=== Section Start ===

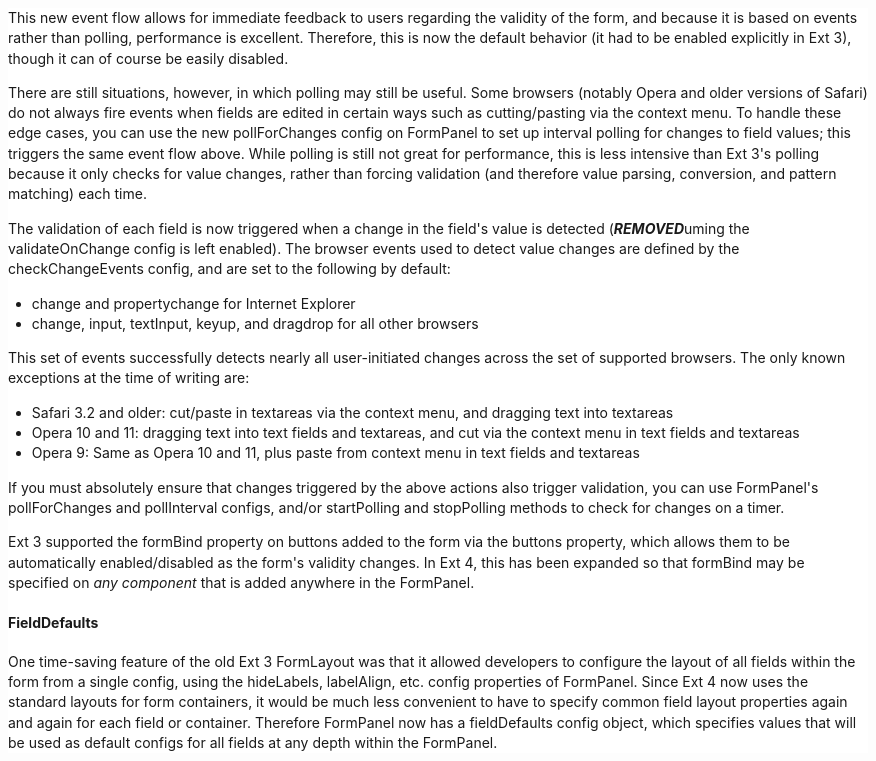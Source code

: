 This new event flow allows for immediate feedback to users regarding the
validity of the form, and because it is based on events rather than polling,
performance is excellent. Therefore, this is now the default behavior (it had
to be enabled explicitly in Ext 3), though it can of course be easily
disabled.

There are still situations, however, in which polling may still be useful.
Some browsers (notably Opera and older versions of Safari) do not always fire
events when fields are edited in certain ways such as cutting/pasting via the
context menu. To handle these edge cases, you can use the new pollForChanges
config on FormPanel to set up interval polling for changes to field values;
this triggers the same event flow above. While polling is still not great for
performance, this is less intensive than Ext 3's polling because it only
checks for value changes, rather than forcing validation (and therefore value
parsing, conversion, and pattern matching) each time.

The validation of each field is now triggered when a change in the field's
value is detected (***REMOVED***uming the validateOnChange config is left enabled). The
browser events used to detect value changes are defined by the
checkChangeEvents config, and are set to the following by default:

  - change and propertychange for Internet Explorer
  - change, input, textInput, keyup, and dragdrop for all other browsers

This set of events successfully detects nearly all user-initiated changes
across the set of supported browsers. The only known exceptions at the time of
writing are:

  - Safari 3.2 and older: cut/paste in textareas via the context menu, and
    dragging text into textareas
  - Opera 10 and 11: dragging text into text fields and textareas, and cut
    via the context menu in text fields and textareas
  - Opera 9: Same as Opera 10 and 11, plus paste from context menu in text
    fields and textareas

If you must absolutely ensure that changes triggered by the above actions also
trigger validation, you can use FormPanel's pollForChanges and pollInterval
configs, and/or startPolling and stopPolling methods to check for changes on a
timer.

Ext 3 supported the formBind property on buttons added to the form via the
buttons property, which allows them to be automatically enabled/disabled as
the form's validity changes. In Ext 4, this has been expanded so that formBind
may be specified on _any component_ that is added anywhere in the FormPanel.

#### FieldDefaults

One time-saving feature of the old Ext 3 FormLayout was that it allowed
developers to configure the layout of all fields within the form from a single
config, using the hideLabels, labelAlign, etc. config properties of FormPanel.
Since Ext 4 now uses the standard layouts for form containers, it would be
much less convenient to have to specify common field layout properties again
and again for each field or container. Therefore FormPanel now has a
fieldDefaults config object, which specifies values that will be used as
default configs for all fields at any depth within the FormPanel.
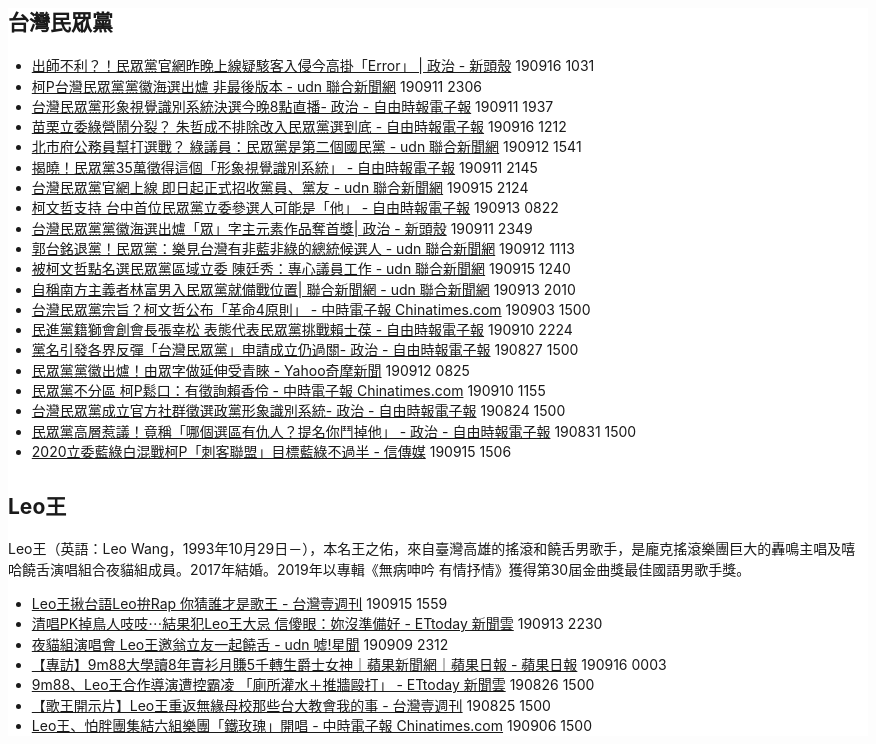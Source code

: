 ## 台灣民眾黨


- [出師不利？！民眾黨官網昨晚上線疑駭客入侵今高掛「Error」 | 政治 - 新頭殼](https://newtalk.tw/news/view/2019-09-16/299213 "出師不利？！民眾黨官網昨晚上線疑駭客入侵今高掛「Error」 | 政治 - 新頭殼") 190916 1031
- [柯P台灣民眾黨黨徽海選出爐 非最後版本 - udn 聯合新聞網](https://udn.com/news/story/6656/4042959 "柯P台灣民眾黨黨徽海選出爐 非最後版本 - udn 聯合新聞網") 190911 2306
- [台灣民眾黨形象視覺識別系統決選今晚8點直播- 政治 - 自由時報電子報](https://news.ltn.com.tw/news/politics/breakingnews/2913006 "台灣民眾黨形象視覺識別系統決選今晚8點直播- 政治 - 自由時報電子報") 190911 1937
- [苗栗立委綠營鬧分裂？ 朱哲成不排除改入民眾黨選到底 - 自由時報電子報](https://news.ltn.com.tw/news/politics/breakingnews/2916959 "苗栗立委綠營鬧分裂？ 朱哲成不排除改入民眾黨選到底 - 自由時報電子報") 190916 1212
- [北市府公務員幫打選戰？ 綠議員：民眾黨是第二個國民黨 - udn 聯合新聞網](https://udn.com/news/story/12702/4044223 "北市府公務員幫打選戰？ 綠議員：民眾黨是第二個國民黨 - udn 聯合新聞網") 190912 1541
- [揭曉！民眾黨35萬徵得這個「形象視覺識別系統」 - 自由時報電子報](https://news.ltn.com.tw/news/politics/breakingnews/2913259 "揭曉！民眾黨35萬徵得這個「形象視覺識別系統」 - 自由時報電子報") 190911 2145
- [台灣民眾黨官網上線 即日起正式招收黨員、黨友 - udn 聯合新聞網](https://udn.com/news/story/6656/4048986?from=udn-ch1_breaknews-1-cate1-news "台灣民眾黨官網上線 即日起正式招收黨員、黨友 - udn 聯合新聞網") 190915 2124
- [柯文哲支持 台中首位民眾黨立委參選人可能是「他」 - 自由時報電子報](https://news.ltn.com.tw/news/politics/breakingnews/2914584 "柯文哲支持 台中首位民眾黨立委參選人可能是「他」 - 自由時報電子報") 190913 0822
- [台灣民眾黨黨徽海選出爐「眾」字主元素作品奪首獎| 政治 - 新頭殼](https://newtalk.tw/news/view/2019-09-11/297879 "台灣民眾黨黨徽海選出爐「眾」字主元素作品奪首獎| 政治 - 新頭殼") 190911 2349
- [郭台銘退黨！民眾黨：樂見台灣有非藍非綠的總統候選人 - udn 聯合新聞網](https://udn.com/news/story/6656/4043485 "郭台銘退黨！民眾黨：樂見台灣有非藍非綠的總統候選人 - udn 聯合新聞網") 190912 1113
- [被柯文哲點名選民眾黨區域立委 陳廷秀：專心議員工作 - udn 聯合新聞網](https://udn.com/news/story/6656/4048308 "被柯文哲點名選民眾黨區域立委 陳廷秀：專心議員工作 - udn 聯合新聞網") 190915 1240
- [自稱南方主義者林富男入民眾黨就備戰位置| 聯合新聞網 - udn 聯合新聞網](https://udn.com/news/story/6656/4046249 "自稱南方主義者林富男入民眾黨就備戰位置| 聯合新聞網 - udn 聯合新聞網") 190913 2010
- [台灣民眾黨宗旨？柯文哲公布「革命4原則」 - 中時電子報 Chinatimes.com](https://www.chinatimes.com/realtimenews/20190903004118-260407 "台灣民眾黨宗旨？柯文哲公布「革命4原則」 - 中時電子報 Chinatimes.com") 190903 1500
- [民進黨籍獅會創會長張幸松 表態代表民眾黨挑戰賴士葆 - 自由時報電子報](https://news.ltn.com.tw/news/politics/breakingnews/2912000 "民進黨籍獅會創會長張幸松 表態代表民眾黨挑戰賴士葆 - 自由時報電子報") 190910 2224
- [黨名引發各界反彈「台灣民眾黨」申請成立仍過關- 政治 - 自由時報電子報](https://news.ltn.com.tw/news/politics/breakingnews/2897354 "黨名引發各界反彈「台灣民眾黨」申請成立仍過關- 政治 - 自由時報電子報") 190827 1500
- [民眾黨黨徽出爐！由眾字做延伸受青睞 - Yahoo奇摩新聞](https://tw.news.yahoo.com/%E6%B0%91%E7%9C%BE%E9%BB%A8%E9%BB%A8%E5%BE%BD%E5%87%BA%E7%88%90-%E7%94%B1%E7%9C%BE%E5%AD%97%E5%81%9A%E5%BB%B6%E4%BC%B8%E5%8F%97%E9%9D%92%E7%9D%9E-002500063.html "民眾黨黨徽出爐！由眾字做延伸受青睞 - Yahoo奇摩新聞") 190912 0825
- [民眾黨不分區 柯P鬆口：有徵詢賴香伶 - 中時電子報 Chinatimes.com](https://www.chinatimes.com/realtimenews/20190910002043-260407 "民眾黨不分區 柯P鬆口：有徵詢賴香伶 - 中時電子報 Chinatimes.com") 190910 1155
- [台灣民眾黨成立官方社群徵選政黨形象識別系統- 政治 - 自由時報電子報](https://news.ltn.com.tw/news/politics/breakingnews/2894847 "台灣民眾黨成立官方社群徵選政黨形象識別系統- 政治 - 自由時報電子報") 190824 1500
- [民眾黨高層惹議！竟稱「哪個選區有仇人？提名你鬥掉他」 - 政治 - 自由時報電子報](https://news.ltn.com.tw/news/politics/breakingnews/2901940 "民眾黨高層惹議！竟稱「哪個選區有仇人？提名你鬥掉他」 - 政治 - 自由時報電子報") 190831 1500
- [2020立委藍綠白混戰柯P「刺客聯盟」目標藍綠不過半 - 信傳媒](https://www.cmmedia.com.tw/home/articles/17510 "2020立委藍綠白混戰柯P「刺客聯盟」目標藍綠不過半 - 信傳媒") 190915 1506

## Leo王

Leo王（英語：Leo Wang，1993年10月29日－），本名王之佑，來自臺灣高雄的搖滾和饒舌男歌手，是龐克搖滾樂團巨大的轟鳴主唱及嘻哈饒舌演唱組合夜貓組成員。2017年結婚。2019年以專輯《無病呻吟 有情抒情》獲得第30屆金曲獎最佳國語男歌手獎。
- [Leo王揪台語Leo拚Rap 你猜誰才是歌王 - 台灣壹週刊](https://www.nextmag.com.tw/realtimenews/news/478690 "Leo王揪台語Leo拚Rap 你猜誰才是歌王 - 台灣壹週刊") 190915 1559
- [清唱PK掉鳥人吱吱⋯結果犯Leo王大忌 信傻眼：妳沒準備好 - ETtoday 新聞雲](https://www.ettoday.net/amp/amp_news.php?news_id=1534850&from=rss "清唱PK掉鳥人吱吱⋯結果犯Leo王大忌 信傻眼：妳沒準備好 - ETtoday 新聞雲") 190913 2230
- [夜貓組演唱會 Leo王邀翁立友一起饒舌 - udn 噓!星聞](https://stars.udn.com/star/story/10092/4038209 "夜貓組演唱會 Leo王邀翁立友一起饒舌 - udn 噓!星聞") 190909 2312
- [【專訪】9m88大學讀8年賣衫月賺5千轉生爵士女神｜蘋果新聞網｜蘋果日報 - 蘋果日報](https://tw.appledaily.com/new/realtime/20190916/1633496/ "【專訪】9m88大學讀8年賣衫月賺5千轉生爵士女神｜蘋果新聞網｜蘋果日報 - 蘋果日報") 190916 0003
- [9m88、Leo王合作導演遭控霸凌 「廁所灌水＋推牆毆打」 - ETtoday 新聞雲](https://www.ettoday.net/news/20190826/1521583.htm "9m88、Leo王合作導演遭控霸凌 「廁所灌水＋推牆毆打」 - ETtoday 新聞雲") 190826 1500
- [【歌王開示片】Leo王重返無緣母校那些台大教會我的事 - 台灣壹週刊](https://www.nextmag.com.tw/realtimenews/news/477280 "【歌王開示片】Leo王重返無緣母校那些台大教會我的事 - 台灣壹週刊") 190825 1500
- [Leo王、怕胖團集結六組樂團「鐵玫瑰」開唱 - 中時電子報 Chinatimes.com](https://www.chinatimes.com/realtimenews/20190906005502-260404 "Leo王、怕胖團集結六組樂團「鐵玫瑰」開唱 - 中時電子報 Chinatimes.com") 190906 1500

=== Section End ===
=== Section Start ===

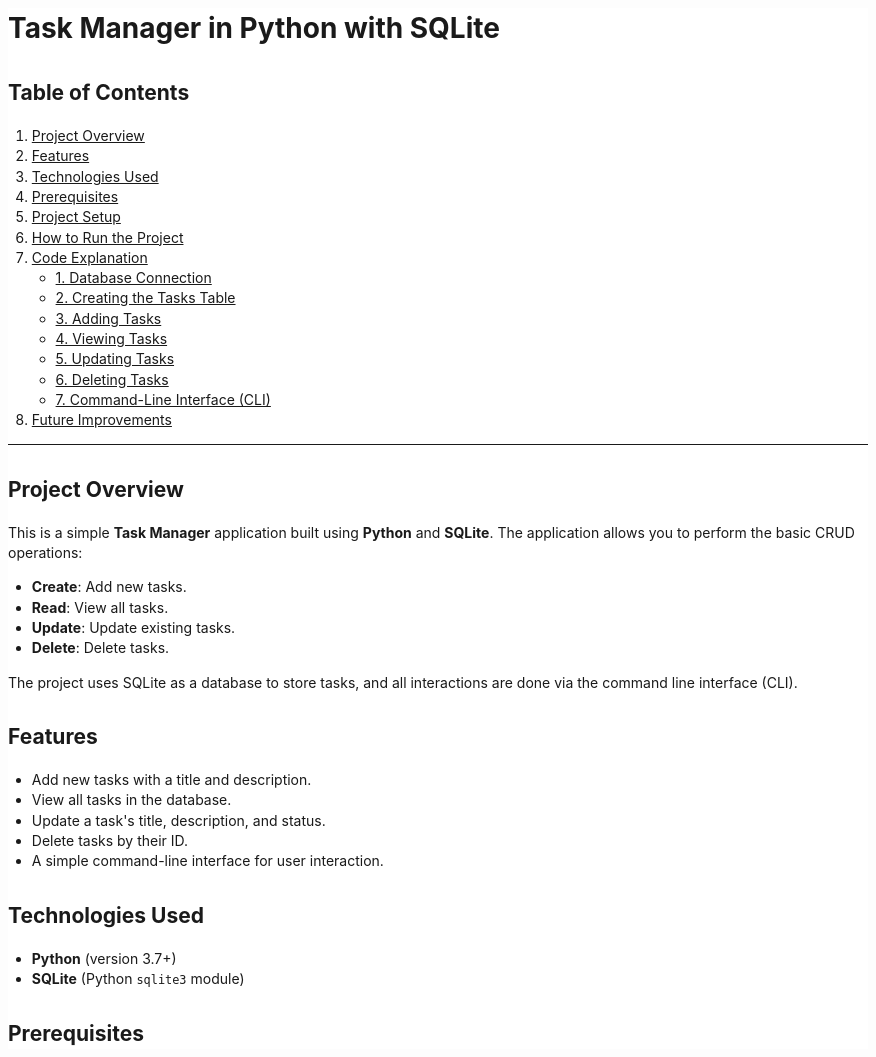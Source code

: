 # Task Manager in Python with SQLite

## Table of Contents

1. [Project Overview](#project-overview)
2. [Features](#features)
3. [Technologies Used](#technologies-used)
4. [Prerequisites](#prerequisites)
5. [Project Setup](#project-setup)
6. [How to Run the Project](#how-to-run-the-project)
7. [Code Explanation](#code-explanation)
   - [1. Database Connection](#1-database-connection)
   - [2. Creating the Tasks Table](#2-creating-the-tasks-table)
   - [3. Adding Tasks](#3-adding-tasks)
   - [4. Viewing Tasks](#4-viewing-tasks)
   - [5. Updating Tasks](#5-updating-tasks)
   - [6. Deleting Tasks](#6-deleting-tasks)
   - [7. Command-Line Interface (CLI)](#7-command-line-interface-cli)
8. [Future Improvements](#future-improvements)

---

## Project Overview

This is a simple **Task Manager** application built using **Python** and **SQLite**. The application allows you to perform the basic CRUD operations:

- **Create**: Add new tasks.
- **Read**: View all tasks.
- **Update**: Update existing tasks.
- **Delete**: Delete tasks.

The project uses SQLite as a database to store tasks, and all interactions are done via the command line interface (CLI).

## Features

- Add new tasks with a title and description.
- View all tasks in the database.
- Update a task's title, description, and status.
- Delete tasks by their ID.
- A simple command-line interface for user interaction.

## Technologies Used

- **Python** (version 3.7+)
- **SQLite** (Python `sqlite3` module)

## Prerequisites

=== Section End ===

Work instruction: Read through the material above, and whenever a line contains "that", copy it.

Solution to this problem:
If you must absolutely ensure that changes triggered by the above actions also
the form's validity changes. In Ext 4, this has been expanded so that formBind
may be specified on _any component_ that is added anywhere in the FormPanel.
One time-saving feature of the old Ext 3 FormLayout was that it allowed
fieldDefaults config object, which specifies values that will be used as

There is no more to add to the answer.